Still, I’ll try, so here we go:
I can’t tell you which writer/artist was the first to use them, but as we’ll see they’re actually part of a wider tradition in comics and DC in particular. As /u/deadpa noted below, this quote from Julius Schwartz, legendary editor of DC throughout the Silver Age, from Flash #124 (1961) sums up his attitude well:
“Many of our readers have complimented us for our realistic approach to The Flash. When we present an amazing, almost unbelievable idea or gimmick, we like to explain it scientifically.”
That said, they certainly predate the Silver Age, although thanks to people like Julie that’s where Flash Facts as we most often think of them originated. We’ll start this story with the Golden Age Flash, Jay Garrick. Of all the places to find to back me up on this, there’s this from TV Tropes on the character:
Breaking the Fourth Wall: Jay would occasionally shill his own book to readers, both in his own comics and in All-Star. He also had the occasional speed records page in which he related then-current speed records and other facts to the reader. In a way, these were the original “Flash facts”.

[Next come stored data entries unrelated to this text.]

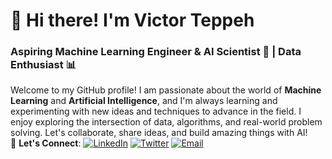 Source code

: # 👋 Hi there! I'm Victor Teppeh

### Aspiring Machine Learning Engineer & AI Scientist 🤖 | Data Enthusiast 📊

Welcome to my GitHub profile! I am passionate about the world of **Machine Learning** and **Artificial Intelligence**, and I'm always learning and experimenting with new ideas and techniques to advance in the field. I enjoy exploring the intersection of data, algorithms, and real-world problem solving.
Let's collaborate, share ideas, and build amazing things with AI! 
<br>
💬 **Let's Connect**:
[![LinkedIn](https://img.shields.io/badge/LinkedIn-0077B5?style=for-the-badge&logo=linkedin&logoColor=white)](https://linkedin.com/in/VictorTeppeh233)
[![Twitter](https://img.shields.io/badge/Twitter-1DA1F2?style=for-the-badge&logo=twitter&logoColor=white)](https://twitter.com/VictorTeppeh233)
[![Email](https://img.shields.io/badge/Email-ffffff?style=for-the-badge&logo=gmail&logoColor=red)](mailto:victorteppeh233@gmail.com)
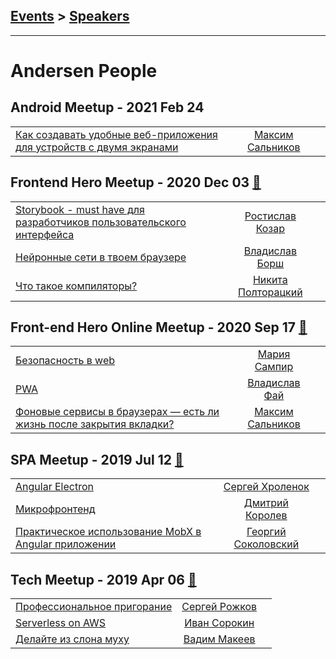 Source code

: ## [Events](../README.md) > [Speakers](../speakers.md)
---

# Andersen People

## Android Meetup - 2021 Feb 24 
| | | |
| --- | :---: | --- |
| [Как создавать удобные веб-приложения для устройств с двумя экранами](https://youtu.be/UvxDxbv25dA?t=1621)  |  [Максим Сальников](../../speakers/Максим%20Сальников.md)  |    |
## Frontend Hero Meetup - 2020 Dec 03 [:movie_camera:](https://www.youtube.com/watch?v=5sePzx_4Rzs)
| | | |
| --- | :---: | --- |
| [Storybook - must have для разработчиков пользовательского интерфейса](https://www.youtube.com/watch?v=5sePzx_4Rzs&t=183s)  |  [Ростислав Козар](../../speakers/Ростислав%20Козар.md)  |    |
| [Нейронные сети в твоем браузере](https://www.youtube.com/watch?v=5sePzx_4Rzs&t=2001s)  |  [Владислав Борш](../../speakers/Владислав%20Борш.md)  |    |
| [Что такое компиляторы?](https://www.youtube.com/watch?v=5sePzx_4Rzs&t=6186s)  |  [Никита Полторацкий](../../speakers/Никита%20Полторацкий.md)  |    |
## Front-end Hero Online Meetup - 2020 Sep 17 [:movie_camera:](https://www.youtube.com/watch?v=H3IIpRTUdFU)
| | | |
| --- | :---: | --- |
| [Безопасность в web](https://www.youtube.com/watch?v=H3IIpRTUdFU&t=31s)  |  [Мария Сампир](../../speakers/Мария%20Сампир.md)  |    |
| [PWA](https://www.youtube.com/watch?v=H3IIpRTUdFU&t=2278s)  |  [Владислав Фай](../../speakers/Владислав%20Фай.md)  |    |
| [Фоновые сервисы в браузерах — есть ли жизнь после закрытия вкладки?](https://www.youtube.com/watch?v=H3IIpRTUdFU&t=3164s)  |  [Максим Сальников](../../speakers/Максим%20Сальников.md)  |    |
## SPA Meetup - 2019 Jul 12 [:movie_camera:](https://www.youtube.com/watch?v=hdc67fVJoAM)
| | | |
| --- | :---: | --- |
| [Angular Electron](https://www.youtube.com/watch?v=hdc67fVJoAM)  |  [Сергей Хроленок](../../speakers/Сергей%20Хроленок.md)  |    |
| [Микрофронтенд](https://www.youtube.com/watch?v=hdc67fVJoAM)  |  [Дмитрий Королев](../../speakers/Дмитрий%20Королев.md)  |    |
| [Практическое использование MobX в Angular приложении](https://www.youtube.com/watch?v=hdc67fVJoAM)  |  [Георгий Соколовский](../../speakers/Георгий%20Соколовский.md)  |    |
## Tech Meetup - 2019 Apr 06 [:movie_camera:](https://www.youtube.com/watch?v=zT5e3xHP-CE)
| | | |
| --- | :---: | --- |
| [Профессиональное пригорание](https://www.youtube.com/watch?v=zT5e3xHP-CE)  |  [Сергей Рожков](../../speakers/Сергей%20Рожков.md)  |    |
| [Serverless on AWS](https://www.youtube.com/watch?v=zT5e3xHP-CE)  |  [Иван Сорокин](../../speakers/Иван%20Сорокин.md)  |    |
| [Делайте из слона муху](https://www.youtube.com/watch?v=zT5e3xHP-CE)  |  [Вадим Макеев](../../speakers/Вадим%20Макеев.md)  |    |
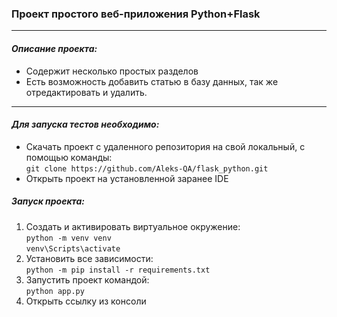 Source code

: <h3 tabindex="-1" dir="auto">Проект простого веб-приложения Python+Flask</h3>
<hr>
<h4 dir="auto"><em>Описание проекта:</em></h4>
<ul>
    <li>Содержит несколько простых разделов</li>
    <li>Есть возможность добавить статью в базу данных, так же отредактировать и удалить.</li>
</ul>
<hr>
<h4 dir="auto"><em>Для запуска тестов необходимо:</em></h4>
<ul>
     <li>Скачать проект с удаленного репозитория на свой локальный, с помощью команды:<br>     <code>git clone https://github.com/Aleks-QA/flask_python.git</code></li>
     <li>Открыть проект на установленной заранее IDE</li>
</ul>  

<h5><em>Запуск проекта:</em></h5>
<ol>
     <li>Создать и активировать виртуальное окружение:<br><code>python -m venv venv</code><br>
     <code>venv\Scripts\activate</code></li>
     <li>Установить все зависимости: <br>          <code>python -m pip install -r requirements.txt</code> </li>
     <li>Запустить проект командой:<br><code>python app.py</code> </li>
     <li>Открыть ссылку из консоли</li>
</ol
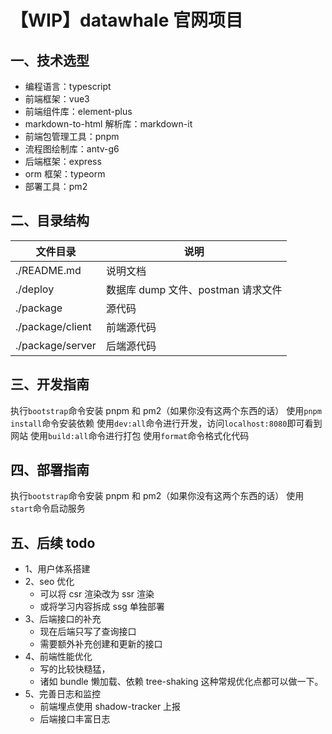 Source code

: # 【WIP】datawhale 官网项目

## 一、技术选型

- 编程语言：typescript
- 前端框架：vue3
- 前端组件库：element-plus
- markdown-to-html 解析库：markdown-it
- 前端包管理工具：pnpm
- 流程图绘制库：antv-g6
- 后端框架：express
- orm 框架：typeorm
- 部署工具：pm2

## 二、目录结构

| 文件目录         | 说明                               |
| ---------------- | ---------------------------------- |
| ./README.md      | 说明文档                           |
| ./deploy         | 数据库 dump 文件、postman 请求文件 |
| ./package        | 源代码                             |
| ./package/client | 前端源代码                         |
| ./package/server | 后端源代码                         |

## 三、开发指南

执行`bootstrap`命令安装 pnpm 和 pm2（如果你没有这两个东西的话）
使用`pnpm install`命令安装依赖
使用`dev:all`命令进行开发，访问`localhost:8080`即可看到网站
使用`build:all`命令进行打包
使用`format`命令格式化代码

## 四、部署指南

执行`bootstrap`命令安装 pnpm 和 pm2（如果你没有这两个东西的话）
使用`start`命令启动服务

## 五、后续 todo

- 1、用户体系搭建
- 2、seo 优化
  - 可以将 csr 渲染改为 ssr 渲染
  - 或将学习内容拆成 ssg 单独部署
- 3、后端接口的补充
  - 现在后端只写了查询接口
  - 需要额外补充创建和更新的接口
- 4、前端性能优化
  - 写的比较快糙猛，
  - 诸如 bundle 懒加载、依赖 tree-shaking 这种常规优化点都可以做一下。
- 5、完善日志和监控
  - 前端埋点使用 shadow-tracker 上报
  - 后端接口丰富日志
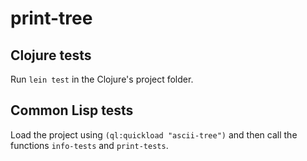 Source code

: # print-tree

## Clojure tests

Run `lein test` in the Clojure's project folder.

## Common Lisp tests 

Load the project using `(ql:quickload "ascii-tree")` and then call the functions 
`info-tests` and `print-tests`.
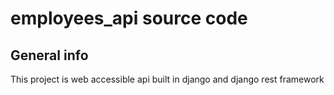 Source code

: employees_api source code
=============================

## General info
This project is web accessible api built in django and django rest framework
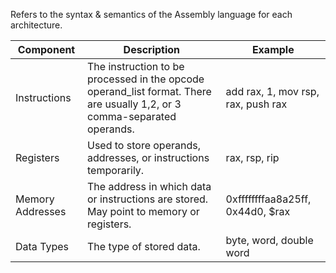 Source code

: 
Refers to the syntax & semantics of the Assembly language for each architecture. 

| Component         | Description                                                                                                               | Example                                |
|-------------------|---------------------------------------------------------------------------------------------------------------------------|----------------------------------------|
| Instructions	     | The instruction to be processed in the opcode operand_list format. There are usually 1,2, or 3 comma-separated operands.	 | add rax, 1, mov rsp, rax, push rax<br> |
| Registers         | Used to store operands, addresses, or instructions temporarily.	                                                          | rax, rsp, rip<br>                      |
| Memory Addresses	 | The address in which data or instructions are stored. May point to memory or registers.	                                  | 0xffffffffaa8a25ff, 0x44d0, $rax<br>   |
| Data Types	       | The type of stored data.	                                                                                                 | byte, word, double word<br>            |
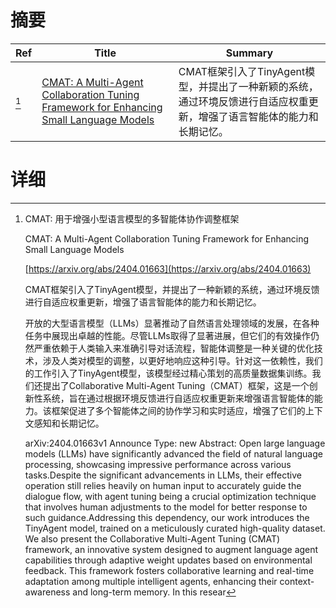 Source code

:# 摘要

| Ref | Title | Summary |
| --- | --- | --- |
| [^1] | [CMAT: A Multi-Agent Collaboration Tuning Framework for Enhancing Small Language Models](https://arxiv.org/abs/2404.01663) | CMAT框架引入了TinyAgent模型，并提出了一种新颖的系统，通过环境反馈进行自适应权重更新，增强了语言智能体的能力和长期记忆。 |

# 详细

[^1]: CMAT: 用于增强小型语言模型的多智能体协作调整框架

    CMAT: A Multi-Agent Collaboration Tuning Framework for Enhancing Small Language Models

    [https://arxiv.org/abs/2404.01663](https://arxiv.org/abs/2404.01663)

    CMAT框架引入了TinyAgent模型，并提出了一种新颖的系统，通过环境反馈进行自适应权重更新，增强了语言智能体的能力和长期记忆。

    

    开放的大型语言模型（LLMs）显著推动了自然语言处理领域的发展，在各种任务中展现出卓越的性能。尽管LLMs取得了显著进展，但它们的有效操作仍然严重依赖于人类输入来准确引导对话流程，智能体调整是一种关键的优化技术，涉及人类对模型的调整，以更好地响应这种引导。针对这一依赖性，我们的工作引入了TinyAgent模型，该模型经过精心策划的高质量数据集训练。我们还提出了Collaborative Multi-Agent Tuning（CMAT）框架，这是一个创新性系统，旨在通过根据环境反馈进行自适应权重更新来增强语言智能体的能力。该框架促进了多个智能体之间的协作学习和实时适应，增强了它们的上下文感知和长期记忆。

    arXiv:2404.01663v1 Announce Type: new  Abstract: Open large language models (LLMs) have significantly advanced the field of natural language processing, showcasing impressive performance across various tasks.Despite the significant advancements in LLMs, their effective operation still relies heavily on human input to accurately guide the dialogue flow, with agent tuning being a crucial optimization technique that involves human adjustments to the model for better response to such guidance.Addressing this dependency, our work introduces the TinyAgent model, trained on a meticulously curated high-quality dataset. We also present the Collaborative Multi-Agent Tuning (CMAT) framework, an innovative system designed to augment language agent capabilities through adaptive weight updates based on environmental feedback. This framework fosters collaborative learning and real-time adaptation among multiple intelligent agents, enhancing their context-awareness and long-term memory. In this resear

|Friends don’t let friends get lost in a TVTropes.com spiral – follow that link at your own risk! Seriously, you can lose hours – if not days – on that site.|
Anyway, it wasn’t just the Flash though, it was a reasonably common thing both in the Golden and the Silver Age for comics to be full of a lot of stuff like this, that combined trivia, science and general information. As this blog put it, when referencing this image:
For a long time, every DC comic had something like this, a little half- or full-page filler like “Flash Facts” or “Metal Facts and Fancies”, possibly so that they could claim some portion of their content was educational. Of them all, I prefer “Science Says You’re Wrong if You Believe That…” because it’s the only one that flat-out insults the reader. These things are terrific insights into what the heck people were caring about at the time that they were written, or at least what comics writers were caring about. For example, read enough stuff from the 60s and you’ll see that bit about deadly gasses from the tail of a comet coming up again and again, though nowadays it’s gone the way of the classic plot to kill someone with a weak heart by scaring them to death. So were people obsessed with comets or was it just a case of writers getting as much use as they could out of a stlye of disaster with a lot of dramatic appeal?

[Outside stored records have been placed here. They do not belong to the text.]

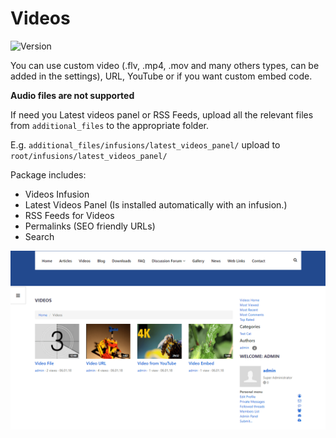 # Videos

![Version](https://img.shields.io/badge/Version-1.1.3-blue.svg)

You can use custom video (.flv, .mp4, .mov and many others types, can be added in the settings), URL, YouTube or if you want custom embed code.

**Audio files are not supported**

If need you Latest videos panel or RSS Feeds, upload all the relevant files from `additional_files` to the appropriate folder.

E.g. `additional_files/infusions/latest_videos_panel/` upload to `root/infusions/latest_videos_panel/`

Package includes:
- Videos Infusion
- Latest Videos Panel (Is installed automatically with an infusion.)
- RSS Feeds for Videos
- Permalinks (SEO friendly URLs)
- Search

![Preview](preview.png)
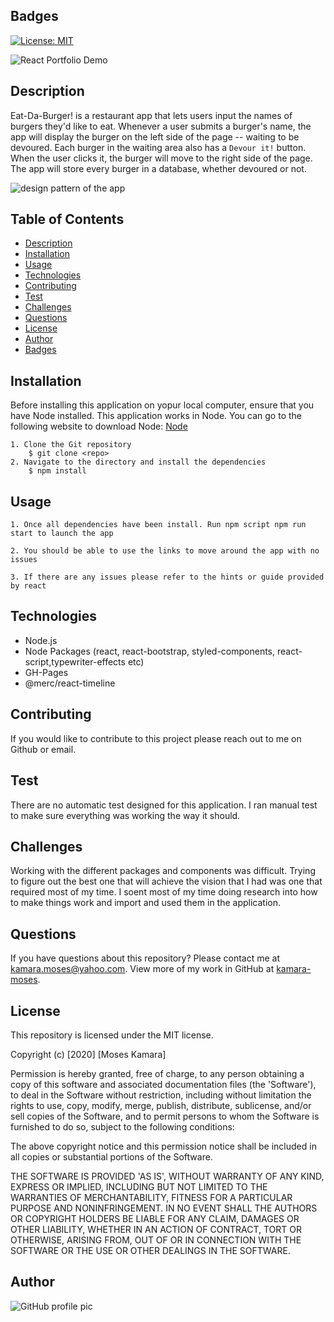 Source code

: ## Badges
[![License: MIT](https://img.shields.io/badge/License-MIT-yellow.svg)](https://opensource.org/licenses/MIT)

![React Portfolio Demo]()

## Description
Eat-Da-Burger! is a restaurant app that lets users input the names of burgers they'd like to eat. Whenever a user submits a burger's name, the app will display the burger on the left side of the page -- waiting to be devoured. Each burger in the waiting area also has a `Devour it!` button. When the user clicks it, the burger will move to the right side of the page.
The app will store every burger in a database, whether devoured or not.

<img src='public/assets/images/architecture.png' alt='design pattern of the app'>

## Table of Contents
* [Description](#description)
* [Installation](#installation)
* [Usage](#usage)
* [Technologies](#technologies)
* [Contributing](#contributing)
* [Test](#test)
* [Challenges](#challenges)
* [Questions](#questions)
* [License](#license)
* [Author](#Author)
* [Badges](#badges)

## Installation
Before installing this application on yopur local computer, ensure that you have Node installed. This application works in Node. You can go to the following website to download Node: <a href='https://nodejs.org/en/'>Node</a>

    1. Clone the Git repository
        $ git clone <repo>
    2. Navigate to the directory and install the dependencies
        $ npm install

## Usage
    1. Once all dependencies have been install. Run npm script npm run start to launch the app

    2. You should be able to use the links to move around the app with no issues

    3. If there are any issues please refer to the hints or guide provided by react

## Technologies
   - Node.js
   - Node Packages (react, react-bootstrap, styled-components, react-script,typewriter-effects etc)
   - GH-Pages
   - @merc/react-timeline

## Contributing
If you would like to contribute to this project please reach out to me on Github or email.

## Test
There are no automatic test designed for this application. I ran manual test to make sure everything was working the way it should.

## Challenges
Working with the different packages and components was difficult. Trying to figure out the best one that will achieve the vision that I had was one that required most of my time. I soent most of my time doing research into how to make things work and import and used them in the application. 

## Questions
If you have questions about this repository? Please contact me at [kamara.moses@yahoo.com](mailto:kamara.moses@yahoo.com). View more of my work in GitHub at [kamara-moses](https://github.com/kamara-moses).

## License
This repository is licensed under the MIT license.

Copyright (c) [2020] [Moses Kamara]

Permission is hereby granted, free of charge, to any person obtaining a copy of this software and associated documentation files (the 'Software'), to deal in the Software without restriction, including without limitation the rights to use, copy, modify, merge, publish, distribute, sublicense, and/or sell copies of the Software, and to permit persons to whom the Software is furnished to do so, subject to the following conditions:

The above copyright notice and this permission notice shall be included in all copies or substantial portions of the Software.

THE SOFTWARE IS PROVIDED 'AS IS', WITHOUT WARRANTY OF ANY KIND, EXPRESS OR IMPLIED, INCLUDING BUT NOT LIMITED TO THE WARRANTIES OF MERCHANTABILITY, FITNESS FOR A PARTICULAR PURPOSE AND NONINFRINGEMENT. IN NO EVENT SHALL THE AUTHORS OR COPYRIGHT HOLDERS BE LIABLE FOR ANY CLAIM, DAMAGES OR OTHER LIABILITY, WHETHER IN AN ACTION OF CONTRACT, TORT OR OTHERWISE, ARISING FROM, OUT OF OR IN CONNECTION WITH THE SOFTWARE OR THE USE OR OTHER DEALINGS IN THE SOFTWARE.

## Author
![GitHub profile pic](https://avatars3.githubusercontent.com/u/65128951?v=4)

I included the whole paragraph as I too find this stuff kind of interesting, but maybe that’s because I work in marketing/advertising and communications, so your mileage may vary :)
Anyway, it wasn’t just science facts they were sharing. There was also:
- Guides to teenage slang (Lois Lane #16, 1960) – which is how I learned I’m a real fileboner.

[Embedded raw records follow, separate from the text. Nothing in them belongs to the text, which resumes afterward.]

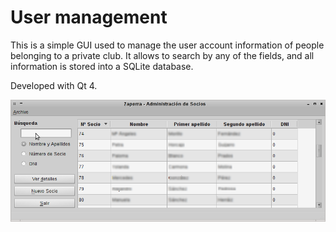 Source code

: User management
===============

This is a simple GUI used to manage the user account information of people belonging to a private club. It allows to search by any of the fields, and all information is stored into a SQLite database.

Developed with Qt 4.

![Screenshot](doc/screenshot.png)
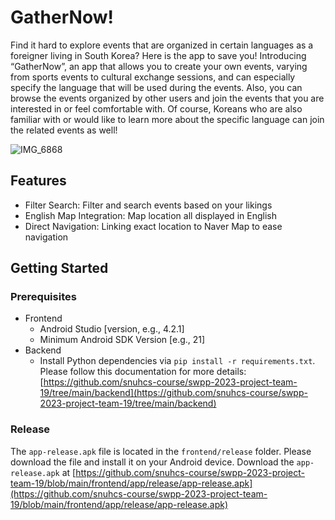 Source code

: # GatherNow!

Find it hard to explore events that are organized in certain languages as a foreigner living in South Korea? Here is the app to save you! Introducing “GatherNow”, an app that allows you to create your own events, varying from sports events to cultural exchange sessions, and can especially specify the language that will be used during the events. Also, you can browse the events organized by other users and join the events that you are interested in or feel comfortable with. Of course, Koreans who are also familiar with or would like to learn more about the specific language can join the related events as well! 

![IMG_6868](https://github.com/snuhcs-course/swpp-2023-project-team-19/assets/113524113/0812bb83-d154-4737-b3da-e298f96a2016)

## Features

- Filter Search​: Filter and search events based on your likings
- English Map Integration: Map location all displayed in English
- Direct Navigation: Linking exact location to Naver Map to ease navigation

## Getting Started

### Prerequisites

- Frontend
    - Android Studio [version, e.g., 4.2.1]
    - Minimum Android SDK Version [e.g., 21]
- Backend
    - Install Python dependencies via `pip install -r requirements.txt`. Please follow this documentation for more details: [https://github.com/snuhcs-course/swpp-2023-project-team-19/tree/main/backend](https://github.com/snuhcs-course/swpp-2023-project-team-19/tree/main/backend)

### Release
The `app-release.apk` file is located in the `frontend/release` folder. Please download the file and install it on your Android device. 
Download the `app-release.apk` at [https://github.com/snuhcs-course/swpp-2023-project-team-19/blob/main/frontend/app/release/app-release.apk](https://github.com/snuhcs-course/swpp-2023-project-team-19/blob/main/frontend/app/release/app-release.apk)
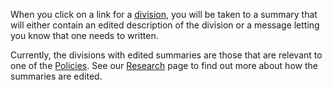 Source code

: When you click on a link for a [division](/divisions), you will be taken to a summary that
will either contain an edited description of the division or a message letting you know that one needs to written.

Currently, the divisions with edited summaries are those that are relevant to one of
the [Policies](/policies). See our [Research](/help/research) page to find out more about how the
summaries are edited.
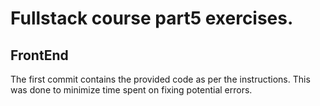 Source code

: # Fullstack course part5 exercises.

## FrontEnd
The first commit contains the provided code as per the instructions. This was done to minimize time spent on fixing potential errors.

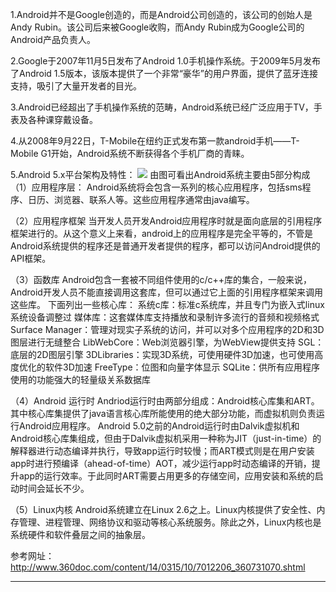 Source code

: 1.Android并不是Google创造的，而是Android公司创造的，该公司的创始人是Andy Rubin。该公司后来被Google收购，而Andy Rubin成为Google公司的Android产品负责人。

2.Google于2007年11月5日发布了Android 1.0手机操作系统。于2009年5月发布了Android 1.5版本，该版本提供了一个非常“豪华”的用户界面，提供了蓝牙连接支持，吸引了大量开发者的目光。

3.Android已经超出了手机操作系统的范畴，Android系统已经广泛应用于TV，手表及各种课穿戴设备。

4.从2008年9月22日，T-Mobile在纽约正式发布第一款android手机——T-Mobile G1开始，Android系统不断获得各个手机厂商的青睐。

5.Android 5.x平台架构及特性：
![](http://upload-images.jianshu.io/upload_images/7460499-5a45e61edc8bf252?imageMogr2/auto-orient/strip%7CimageView2/2/w/1240)
由图可看出Android系统主要由5部分构成
（1）应用程序层：
Android系统将会包含一系列的核心应用程序，包括sms程序、日历、浏览器、联系人等。这些应用程序通常由java编写。

（2）应用程序框架
当开发人员开发Android应用程序时就是面向底层的引用程序框架进行的。从这个意义上来看，android上的应用程序是完全平等的，不管是Android系统提供的程序还是普通开发者提供的程序，都可以访问Android提供的API框架。

（3）函数库
Android包含一套被不同组件使用的c/c++库的集合，一般来说，Android开发人员不能直接调用这套库，但可以通过它上面的引用程序框架来调用这些库。
下面列出一些核心库：
系统c库：标准c系统库，并且专门为嵌入式linux系统设备调整过
媒体库：这套媒体库支持播放和录制许多流行的音频和视频格式
Surface Manager：管理对现实子系统的访问，并可以对多个应用程序的2D和3D图层进行无缝整合
LibWebCore：Web浏览器引擎，为WebView提供支持
SGL：底层的2D图层引擎
3DLibraries：实现3D系统，可使用硬件3D加速，也可使用高度优化的软件3D加速
FreeType：位图和向量字体显示
SQLite：供所有应用程序使用的功能强大的轻量级关系数据库

（4）Android 运行时
Andriod运行时由两部分组成：Android核心库集和ART。其中核心库集提供了java语言核心库所能使用的绝大部分功能，而虚拟机则负责运行Android应用程序。
Android 5.0之前的Android运行时由Dalvik虚拟机和Android核心库集组成，但由于Dalvik虚拟机采用一种称为JIT（just-in-time）的解释器进行动态编译并执行，导致app运行时较慢；而ART模式则是在用户安装app时进行预编译（ahead-of-time）AOT，减少运行app时动态编译的开销，提升app的运行效率。于此同时ART需要占用更多的存储空间，应用安装和系统的启动时间会延长不少。

（5）Linux内核
Android系统建立在Linux 2.6之上。Linux内核提供了安全性、内存管理、进程管理、网络协议和驱动等核心系统服务。除此之外，Linux内核也是系统硬件和软件叠层之间的抽象层。

参考网址：http://www.360doc.com/content/14/0315/10/7012206_360731070.shtml

----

- Ads for awesome stuff! – X-Ray specs! Spy scopes! Hypnotic control! It’s a ‘My First Creeper’ kit.
- Definitions of words (Justice League of America #22, 1963) – Although odd ones to choose…
- Public Service Ads (1962) – In which Superman teaches manners by being a dick and wrecking all the bikes in a neighbourhood.
Anyway, the reason I’m mentioning all those is that these kind of full page or featured, informative inserts were also the way that Flash Facts were often integrated into the story. Check out these two early examples:
These read like the old Ripley’s Believe it or Not! comics in many ways, but as we know they were eventually more closely incorporated into the story of the comics. The leap between these types of examples and the, more often than not, third person narration of comics was a relatively easy one to make as the narrator – often spelling out exactly what the reader was seeing – was omnipotent and so could easily opine on science facts to explain how the Flash did all the thing she could.
This, with the rise of first person narration and better printing techniques that required less hand holding, eventually saw the facts transfer over to actually being said by Barry, and later, Wally. I can’t check right now, but I think it was during Morrison’s run on The Flash, specifically The Human Race arc, where Wally actually directly mentions how Barry’s science background meant he often referred to things as ‘Flash Facts’ while trying to explain things to/train Wally.
I really thought I’d find a blog/article charting these through the decades, and this is more conjecture than I normally like, so anyone should feel free to call me on it – hopefully with evidence though :)
I’ll leave you with two treats for sitting through my rambling:
- Green Lantern getting in on the act (Blackest Night #2, 2009)
- An example of Flash Facts being still alive in the New 52! (Flash #26, Dec 2013)
Anyway, hope this was helpful – sorry I couldn’t be more concrete or informative!